ASSIGNMENT: Print out the full material below, exact in every line, with no images included.

------------

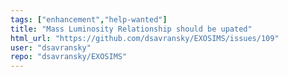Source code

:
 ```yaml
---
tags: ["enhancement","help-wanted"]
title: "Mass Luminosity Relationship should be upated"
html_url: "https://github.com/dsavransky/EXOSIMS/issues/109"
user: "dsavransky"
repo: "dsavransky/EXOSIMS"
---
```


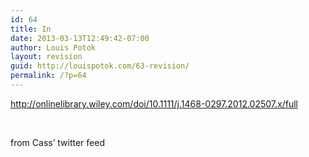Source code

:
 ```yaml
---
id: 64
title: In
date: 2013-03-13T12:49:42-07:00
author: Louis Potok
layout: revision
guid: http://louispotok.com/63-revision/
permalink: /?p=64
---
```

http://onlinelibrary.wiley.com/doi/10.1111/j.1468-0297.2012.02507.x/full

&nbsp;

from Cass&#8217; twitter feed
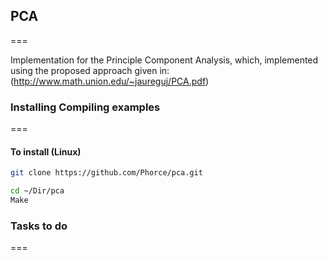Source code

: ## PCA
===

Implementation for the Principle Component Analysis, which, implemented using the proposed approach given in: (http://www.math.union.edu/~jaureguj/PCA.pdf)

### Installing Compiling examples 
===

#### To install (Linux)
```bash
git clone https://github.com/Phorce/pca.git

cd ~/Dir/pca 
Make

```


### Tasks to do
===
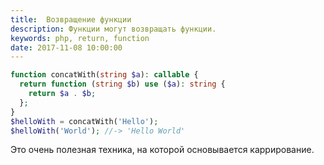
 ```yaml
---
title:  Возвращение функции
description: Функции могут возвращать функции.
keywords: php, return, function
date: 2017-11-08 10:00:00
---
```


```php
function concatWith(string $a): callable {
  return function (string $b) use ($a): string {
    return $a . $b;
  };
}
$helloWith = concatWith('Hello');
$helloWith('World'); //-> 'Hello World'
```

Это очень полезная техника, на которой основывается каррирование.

------------

ANSWER AREA:
Source code

:
 ```yaml
---
tags: ["enhancement","help-wanted"]
title: "Mass Luminosity Relationship should be upated"
html_url: "https://github.com/dsavransky/EXOSIMS/issues/109"
user: "dsavransky"
repo: "dsavransky/EXOSIMS"
---
```


Source code

:
 ```yaml
---
id: 64
title: In
date: 2013-03-13T12:49:42-07:00
author: Louis Potok
layout: revision
guid: http://louispotok.com/63-revision/
permalink: /?p=64
---
```

http://onlinelibrary.wiley.com/doi/10.1111/j.1468-0297.2012.02507.x/full

&nbsp;

from Cass&#8217; twitter feed
Source code

: ## PCA
===

Implementation for the Principle Component Analysis, which, implemented using the proposed approach given in: (http://www.math.union.edu/~jaureguj/PCA.pdf)

### Installing Compiling examples 
===

#### To install (Linux)
```bash
git clone https://github.com/Phorce/pca.git

cd ~/Dir/pca 
Make

```


### Tasks to do
===
 ```yaml
---
title:  Возвращение функции
description: Функции могут возвращать функции.
keywords: php, return, function
date: 2017-11-08 10:00:00
---
```


```php
function concatWith(string $a): callable {
  return function (string $b) use ($a): string {
    return $a . $b;
  };
}
$helloWith = concatWith('Hello');
$helloWith('World'); //-> 'Hello World'
```

Это очень полезная техника, на которой основывается каррирование.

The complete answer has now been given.